Pick every line out of the entries below that holds the string "list", and report them.

######

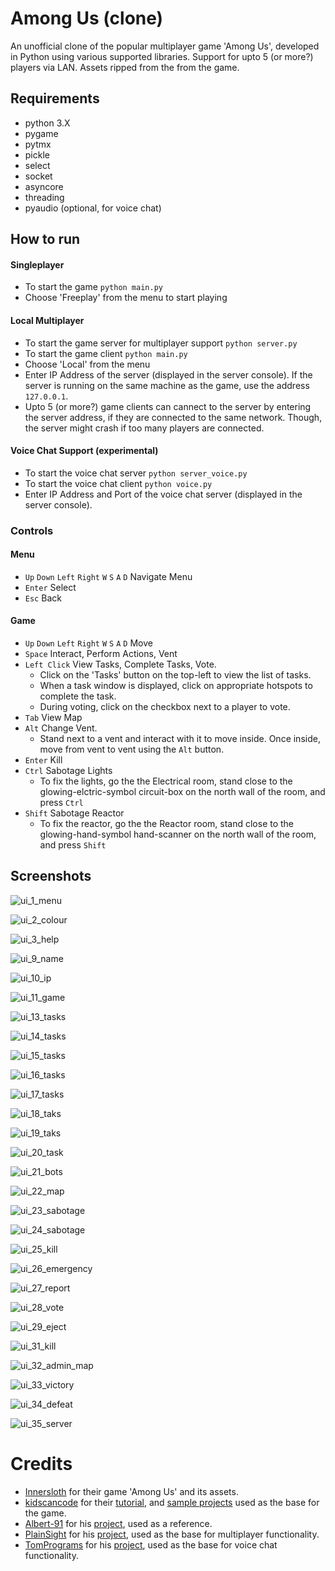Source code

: # Among Us (clone)
An unofficial clone of the popular multiplayer game 'Among Us', developed in Python using various supported libraries. Support for upto 5 (or more?) players via LAN. Assets ripped from the from the game.

## Requirements
* python 3.X 
* pygame 
* pytmx
* pickle
* select
* socket
* asyncore
* threading
* pyaudio (optional, for voice chat)

## How to run

#### Singleplayer
* To start the game `python main.py`
* Choose 'Freeplay' from the menu to start playing

#### Local Multiplayer
* To start the game server for multiplayer support `python server.py`
* To start the game client `python main.py`
* Choose 'Local' from the menu
* Enter IP Address of the server (displayed in the server console). If the server is running on the same machine as the game, use the address `127.0.0.1`.
* Upto 5 (or more?) game clients can cannect to the server by entering the server address, if they are connected to the same network. Though, the server might crash if too many players are connected.

#### Voice Chat Support (experimental)
* To start the voice chat server `python server_voice.py`
* To start the voice chat client `python voice.py`
* Enter IP Address and Port of the voice chat server (displayed in the server console). 

### Controls

#### Menu
* `Up` `Down` `Left` `Right` `W` `S` `A` `D` Navigate Menu
* `Enter` Select
* `Esc` Back

#### Game
* `Up` `Down` `Left` `Right` `W` `S` `A` `D` Move
* `Space` Interact, Perform Actions, Vent
* `Left Click` View Tasks, Complete Tasks, Vote. 
  * Click on the 'Tasks' button on the top-left to view the list of tasks. 
  * When a task window is displayed, click on appropriate hotspots to complete the task. 
  * During voting, click on the checkbox next to a player to vote.
* `Tab` View Map
* `Alt` Change Vent. 
  * Stand next to a vent and interact with it to move inside. Once inside, move from vent to vent using the `Alt` button. 
* `Enter` Kill
* `Ctrl` Sabotage Lights
  * To fix the lights, go the the Electrical room, stand close to the glowing-elctric-symbol circuit-box on the north wall of the room, and press `Ctrl`
* `Shift` Sabotage Reactor
  * To fix the reactor, go the the Reactor room, stand close to the glowing-hand-symbol hand-scanner on the north wall of the room, and press `Shift`

## Screenshots

![ui_1_menu](https://user-images.githubusercontent.com/69671663/147409060-7f0d63b1-3f32-4c25-bbf1-433c613f820b.png)

![ui_2_colour](https://user-images.githubusercontent.com/69671663/147409062-a5858620-f5a1-4141-bd2f-4ef0bfd7ca3e.png)

![ui_3_help](https://user-images.githubusercontent.com/69671663/147409063-c97fe81c-c8ec-456e-b598-63321b00c2b6.png)

![ui_9_name](https://user-images.githubusercontent.com/69671663/147409064-90f23e65-a9cd-47aa-8d05-1a1a7fe7bd31.png)

![ui_10_ip](https://user-images.githubusercontent.com/69671663/147409066-eb2f1487-d109-4fbe-a703-b269ada864ba.png)

![ui_11_game](https://user-images.githubusercontent.com/69671663/147409067-52eab964-79db-453c-88d8-d8cb55c40306.png)

![ui_13_tasks](https://user-images.githubusercontent.com/69671663/147409069-507db846-f623-451b-bb34-0165fc4c8b63.png)

![ui_14_tasks](https://user-images.githubusercontent.com/69671663/147409073-f1c74836-9e87-4abc-a0cb-a02a1e451eed.png)

![ui_15_tasks](https://user-images.githubusercontent.com/69671663/147409078-d338251c-0a6e-4187-9757-331f5435d9e5.png)

![ui_16_tasks](https://user-images.githubusercontent.com/69671663/147409083-b4ed9d5a-07f0-4f97-900a-98337391bd28.png)

![ui_17_tasks](https://user-images.githubusercontent.com/69671663/147409084-2fc34ff2-2d02-4a80-aeef-fabdea828ce4.png)

![ui_18_taks](https://user-images.githubusercontent.com/69671663/147409086-8e0bb48e-a4d3-4756-88d3-05e95fe443ab.png)

![ui_19_taks](https://user-images.githubusercontent.com/69671663/147409087-f4d685f4-83e0-4c69-b26b-4696a69390d3.png)

![ui_20_task](https://user-images.githubusercontent.com/69671663/147409088-e6dbed19-5d80-4f8c-8327-2e7c3d21cad2.png)

![ui_21_bots](https://user-images.githubusercontent.com/69671663/147409091-82231587-803b-498a-ba04-97984b867ad4.png)

![ui_22_map](https://user-images.githubusercontent.com/69671663/147409095-f29d80c9-f2d1-420c-a8eb-d261691096e8.png)

![ui_23_sabotage](https://user-images.githubusercontent.com/69671663/147409097-0c3416c7-0773-4c75-bdc4-afbcf52827c4.png)

![ui_24_sabotage](https://user-images.githubusercontent.com/69671663/147409100-bf6266cc-2d39-42a9-8f4f-400ca2000071.png)

![ui_25_kill](https://user-images.githubusercontent.com/69671663/147409102-336f8dd1-c0b0-4f16-9ac0-4cb4dfb2a7f7.png)

![ui_26_emergency](https://user-images.githubusercontent.com/69671663/147409104-6560334d-7baf-4948-8458-800992b71c78.png)

![ui_27_report](https://user-images.githubusercontent.com/69671663/147409107-22a499ec-1ece-4925-b52c-1ff548e491f3.png)

![ui_28_vote](https://user-images.githubusercontent.com/69671663/147409108-33d52556-f70c-4253-bdb2-e469e8ef6730.png)

![ui_29_eject](https://user-images.githubusercontent.com/69671663/147409109-cda58d4f-a7d7-4764-9b26-594ae78ab82a.png)

![ui_31_kill](https://user-images.githubusercontent.com/69671663/147409055-8d9fd203-b79e-4848-9631-252d6a62b22c.png)

![ui_32_admin_map](https://user-images.githubusercontent.com/69671663/147409056-156ad9f1-4377-40f1-b88b-b976031edf2b.png)

![ui_33_victory](https://user-images.githubusercontent.com/69671663/147409057-e88c21ec-672b-4a40-b29d-83b23fc855bd.png)

![ui_34_defeat](https://user-images.githubusercontent.com/69671663/147409058-2d27a26f-f21e-4323-95c1-6972cbb6a541.png)

![ui_35_server](https://user-images.githubusercontent.com/69671663/147409059-2ce0dda8-87a3-4189-ba29-1ec39249814e.png)


# Credits
* [Innersloth](https://www.innersloth.com) for their game 'Among Us' and its assets. 
* [kidscancode](https://github.com/kidscancode) for their [tutorial](https://www.youtube.com/watch?v=3UxnelT9aCo&list=PLsk-HSGFjnaGQq7ybM8Lgkh5EMxUWPm2i), and [sample projects](https://github.com/kidscancode/pygame_tutorials) used as the base for the game. 
* [Albert-91](https://github.com/Albert-91) for his [project](https://github.com/Albert-91/zombie-in-clab), used as a reference.
* [PlainSight](https://github.com/PlainSight) for his [project](https://github.com/PlainSight/pygameblog), used as the base for multiplayer functionality.
* [TomPrograms](https://github.com/TomPrograms) for his [project](https://github.com/TomPrograms/Python-Voice-Chat), used as the base for voice chat functionality.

######

» **Answer to the problem**
  * Click on the 'Tasks' button on the top-left to view the list of tasks. 
* [kidscancode](https://github.com/kidscancode) for their [tutorial](https://www.youtube.com/watch?v=3UxnelT9aCo&list=PLsk-HSGFjnaGQq7ybM8Lgkh5EMxUWPm2i), and [sample projects](https://github.com/kidscancode/pygame_tutorials) used as the base for the game. 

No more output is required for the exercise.